The United Auto Workers and Ford Motor Company have reached a tentative agreement to end the UAW work stoppage against Ford. The deal may also serve as a template for GM and Stellantis to settle with their workers.
If the deal is accepted by the UAW executive council and ratified by the rank and file, the strike will be over. If so, it will make union president Shawn Fain look like the idiot he is.
Fain was issuing blood-curdling threats to the automakers to give them what they wanted or see a historic work stoppage. Fain demanded a 32-hour workweek with 40 hours of pay, a 46% pay hike, and a restoration of pay raises given back during the downturn of 2008.

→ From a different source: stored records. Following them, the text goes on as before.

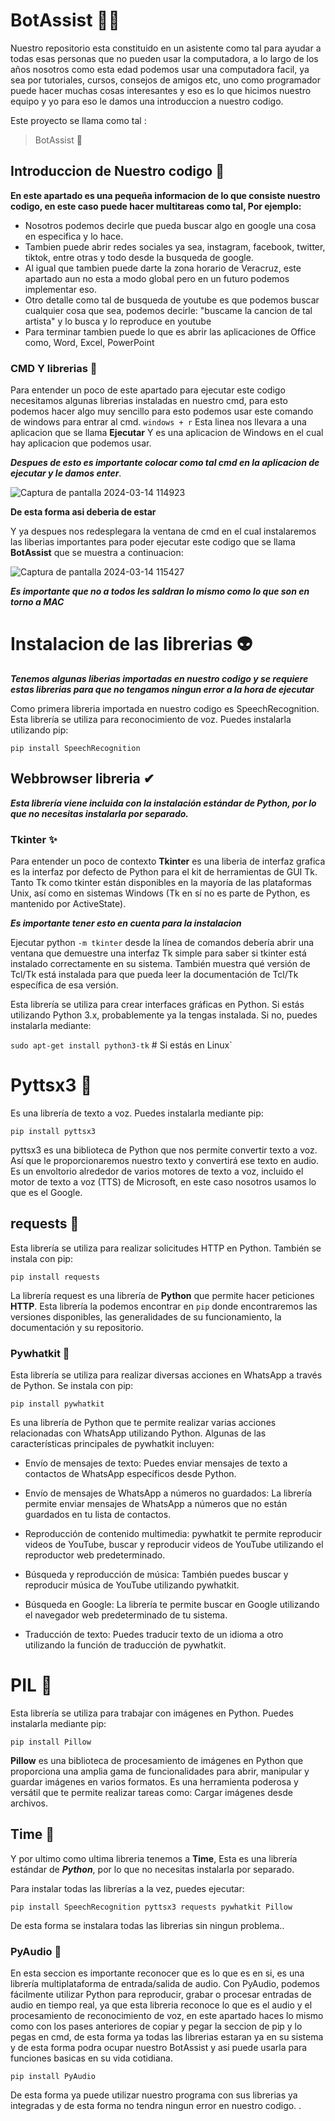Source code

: # BotAssist 😶‍🌫️
Nuestro repositorio esta constituido en un asistente como tal para ayudar a todas esas personas que no pueden usar la computadora, a lo largo de los años nosotros como esta edad podemos usar una computadora facil, ya sea por tutoriales, cursos, consejos de amigos etc, uno como programador puede hacer muchas cosas interesantes y eso es lo que hicimos nuestro equipo y yo para eso le damos una introduccion a nuestro codigo.

Este proyecto se llama como tal :
> BotAssist 🍕

## Introduccion de Nuestro codigo 🐢
**En este apartado es una pequeña informacion de lo que consiste nuestro codigo, en este caso puede hacer multitareas como tal, Por ejemplo:**

- Nosotros podemos decirle que pueda buscar algo en google una cosa en especifica y lo hace.
- Tambien puede abrir redes sociales ya sea, instagram, facebook, twitter, tiktok, entre otras y todo desde la busqueda de google.
- Al igual que tambien puede darte la zona horario de Veracruz, este apartado aun no esta a modo global pero en un futuro podemos implementar eso.
- Otro detalle como tal de busqueda de youtube es que podemos buscar cualquier cosa que sea, podemos decirle: "buscame la cancion de tal artista" y lo busca y lo 
  reproduce en youtube
- Para terminar tambien puede lo que es abrir las aplicaciones de Office como, Word, Excel, PowerPoint


### CMD Y librerias 👻

Para entender un poco de este apartado para ejecutar este codigo necesitamos algunas librerias instaladas en nuestro cmd, para esto podemos hacer algo muy sencillo para esto podemos usar este comando de windows para entrar al cmd.
 `windows + r`
 Esta linea nos llevara a una aplicacion que se llama **Ejecutar** Y es una aplicacion de Windows en el cual hay aplicacion que podemos usar.

***Despues de esto es importante colocar como tal cmd en la aplicacion de ejecutar y le damos enter***.



![Captura de pantalla 2024-03-14 114923](https://github.com/victor555ops/Bot_project/assets/150841434/7fff6c60-b4d9-4ce7-86cb-e751eee63221)



**De esta forma asi deberia de estar**


Y ya despues nos redesplegara la ventana de cmd en el cual instalaremos las liberias importantes para poder ejecutar este codigo que se llama **BotAssist** que se muestra a continuacion:

![Captura de pantalla 2024-03-14 115427](https://github.com/victor555ops/Bot_project/assets/150841434/c483c8e7-7944-4f30-83d2-af5f6034b893)



***Es importante que no a todos les saldran lo mismo como lo que son en torno a MAC***




# Instalacion de las librerias 👽

 ***Tenemos algunas liberias importadas en nuestro codigo y se requiere estas librerias para que no tengamos ningun error a la hora de ejecutar***


Como primera libreria importada en nuestro codigo es SpeechRecognition.
Esta librería se utiliza para reconocimiento de voz. Puedes instalarla utilizando pip:

`pip install SpeechRecognition`


## Webbrowser libreria ✔

 ***Esta librería viene incluida con la instalación estándar de Python, por lo que no necesitas instalarla por separado.***


### Tkinter ✨

Para entender un poco de contexto **Tkinter** es una liberia de interfaz grafica es la interfaz por defecto de Python para el kit de herramientas de GUI Tk. Tanto Tk como tkinter están disponibles en la mayoría de las plataformas Unix, así como en sistemas Windows (Tk en sí no es parte de Python, es mantenido por ActiveState).

***Es importante tener esto en cuenta para la instalacion***

Ejecutar python `-m tkinter` desde la línea de comandos debería abrir una ventana que demuestre una interfaz Tk simple para saber si tkinter está instalado correctamente en su sistema. También muestra qué versión de Tcl/Tk está instalada para que pueda leer la documentación de Tcl/Tk específica de esa versión.

Esta librería se utiliza para crear interfaces gráficas en Python. Si estás utilizando Python 3.x, probablemente ya la tengas instalada. Si no, puedes instalarla mediante:


`sudo apt-get install python3-tk`  # Si estás en Linux`



# Pyttsx3 🤖

Es una librería de texto a voz. Puedes instalarla mediante pip:

`pip install pyttsx3`  


pyttsx3 es una biblioteca de Python que nos permite convertir texto a voz. Así que le proporcionaremos nuestro texto y convertirá ese texto en audio. Es un envoltorio alrededor de varios motores de texto a voz, incluido el motor de texto a voz (TTS) de Microsoft, en este caso nosotros usamos lo que es el Google.


## requests 🎈

Esta librería se utiliza para realizar solicitudes HTTP en Python. También se instala con pip:

`pip install requests`


La librería request es una librería de **Python** que permite hacer peticiones **HTTP**. Esta librería la podemos encontrar en `pip` donde encontraremos las versiones disponibles, las generalidades de su funcionamiento, la documentación y su repositorio.


### Pywhatkit 🎡

Esta librería se utiliza para realizar diversas acciones en WhatsApp a través de Python. Se instala con pip:

`pip install pywhatkit`

Es una librería de Python que te permite realizar varias acciones relacionadas con WhatsApp utilizando Python. Algunas de las características principales de pywhatkit incluyen:

- Envío de mensajes de texto: Puedes enviar mensajes de texto a contactos de WhatsApp específicos desde Python.

- Envío de mensajes de WhatsApp a números no guardados: La librería permite enviar mensajes de WhatsApp a números que no están guardados en tu lista de contactos.

- Reproducción de contenido multimedia: pywhatkit te permite reproducir videos de YouTube, buscar y reproducir videos de YouTube utilizando el reproductor web predeterminado.

- Búsqueda y reproducción de música: También puedes buscar y reproducir música de YouTube utilizando pywhatkit.

- Búsqueda en Google: La librería te permite buscar en Google utilizando el navegador web predeterminado de tu sistema.

- Traducción de texto: Puedes traducir texto de un idioma a otro utilizando la función de traducción de pywhatkit.



# PIL 💢

Esta librería se utiliza para trabajar con imágenes en Python. Puedes instalarla mediante pip:

`pip install Pillow`

**Pillow** es una biblioteca de procesamiento de imágenes en Python que proporciona una amplia gama de funcionalidades para abrir, manipular y guardar imágenes en varios formatos. Es una herramienta poderosa y versátil que te permite realizar tareas como: Cargar imágenes desde archivos.


## Time 💨

Y por ultimo como ultima libreria tenemos a **Time**, Esta es una librería estándar de ***Python***, por lo que no necesitas instalarla por separado.

Para instalar todas las librerías a la vez, puedes ejecutar:

`pip install SpeechRecognition pyttsx3 requests pywhatkit Pillow`

De esta forma se instalara todas las librerias sin ningun problema..

### PyAudio 🎤
En esta seccion es importante reconocer que es lo que es en si, es una librería multiplataforma de entrada/salida de audio. Con PyAudio, podemos fácilmente utilizar Python para reproducir, grabar o procesar entradas de audio en tiempo real, ya que esta libreria reconoce lo que es el audio y el procesamiento de reconocimiento de voz, en este apartado haces lo mismo como con los pases anteriores de copiar y pegar la seccion de pip y lo pegas en cmd, de esta forma ya todas las librerias estaran ya en su sistema y de esta forma podra ocupar nuestro BotAssist y asi puede usarla para funciones basicas en su vida cotidiana.

`pip install PyAudio`

De esta forma ya puede utilizar nuestro programa con sus librerias ya integradas y de esta forma no tendra ningun error en nuestro codigo.
.






 

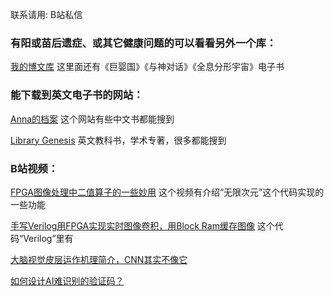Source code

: 联系请用: B站私信 

### 有阳或苗后遗症、或其它健康问题的可以看看另外一个库：
 [我的博文库](https://github.com/becomequantum/MyBlog) 这里面还有《巨婴国》《与神对话》《全息分形宇宙》电子书 

### 能下载到英文电子书的网站：
[Anna的档案](https://annas-archive.gs/?) 这个网站有些中文书都能搜到 

[Library Genesis](https://libgen.rs/) 英文教科书，学术专著，很多都能搜到
 

### B站视频：
[FPGA图像处理中二值算子的一些妙用](https://www.bilibili.com/video/BV1WY411L7Bd) 这个视频有介绍“无限次元”这个代码实现的一些功能

[手写Verilog用FPGA实现实时图像卷积，用Block Ram缓存图像](https://www.bilibili.com/video/BV1B3411W7Ht) 这个代码“Verilog”里有 

[大脑视觉皮层运作机理简介，CNN其实不像它](https://www.bilibili.com/video/BV1ug4y1A7H4) 

[如何设计AI难识别的验证码？](https://www.bilibili.com/video/BV1CV411u7XV) 


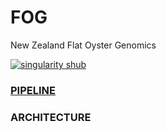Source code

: # FOG
New Zealand Flat Oyster Genomics

[![singularity shub](https://www.singularity-hub.org/static/img/hosted-singularity--hub-%23e32929.svg)](https://singularity-hub.org/collections/5003)

### [PIPELINE](https://kiwiepic.github.io/FOG/pages/flowchart.html)

### ARCHITECTURE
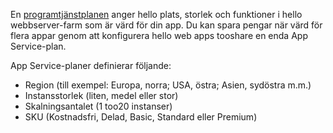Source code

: En [programtjänstplanen](../articles/app-service/azure-web-sites-web-hosting-plans-in-depth-overview.md) anger hello plats, storlek och funktioner i hello webbserver-farm som är värd för din app. Du kan spara pengar när värd för flera appar genom att konfigurera hello web apps tooshare en enda App Service-plan.

App Service-planer definierar följande:

* Region (till exempel: Europa, norra; USA, östra; Asien, sydöstra m.m.)
* Instansstorlek (liten, medel eller stor)
* Skalningsantalet (1 too20 instanser)
* SKU (Kostnadsfri, Delad, Basic, Standard eller Premium)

What they’re getting is a 25% wage increase, the right to strike over plant closures, and some improvements in health and pension benefits. It’s definitely not a 40% wage increase, nor are there any cuts to the workweek, nor word on restoring pay that was cut made during the Great Recession of 2008.
If the workers at Ford and other U.S. automakers had gotten everything they asked for, workers could have earned about $100 an hour. That would make U.S. automakers extremely non-competitive with foreign automakers and American EV company Tesla.
The companies are investing billions in a transition to battery-powered vehicles, which they say makes it harder for them to pay substantially higher wages. Last week, Ford’s executive chair, William C. Ford Jr., said the union’s demands risked damaging the ability of Detroit automakers to compete against nonunion companies like Tesla and foreign rivals.
“Toyota, Honda, Tesla and the others are loving the strike, because they know the longer it goes on, the better it is for them,” he said. “They will win, and all of us will lose.”
The UAW makes a different case: that success in its contract battle with the Big Three will give it momentum to organize autoworkers at other companies as well.
Tesla is the next big UAW target, and it definitely won’t be an easy mark. Elon Musk is playing the angles to keep the union at bay, including trying to keep Tesla t-shirts as part of the standard uniform.
The NLRB last year said the policy requiring workers at factories in California and Nevada to wear black shirts with Tesla logos was illegal because there were no “special circumstances” warranting restrictions on union attire.
Tesla adopted the policy in 2017 amid a campaign by the UAW to organize production workers. The union has accused Tesla of various unlawful tactics to stifle organizing, which the company has denied.
During oral arguments on Wednesday, the 5th Circuit judges suggested that Tesla may not have been required to prove special circumstances justifying its uniform policy, such as public image or safety concerns, because it only prohibited t-shirts and not all union insignia.
As long as the National Labor Relations Board (NLRB) is in the Democrats’ hands, Tesla doesn’t have much of a chance to remain non-union.
The other two auto companies don’t have to accept the Ford settlement. But the companies are losing $5 billion every ten days, so GM and Stellantis are likely to swallow hard and take the deal.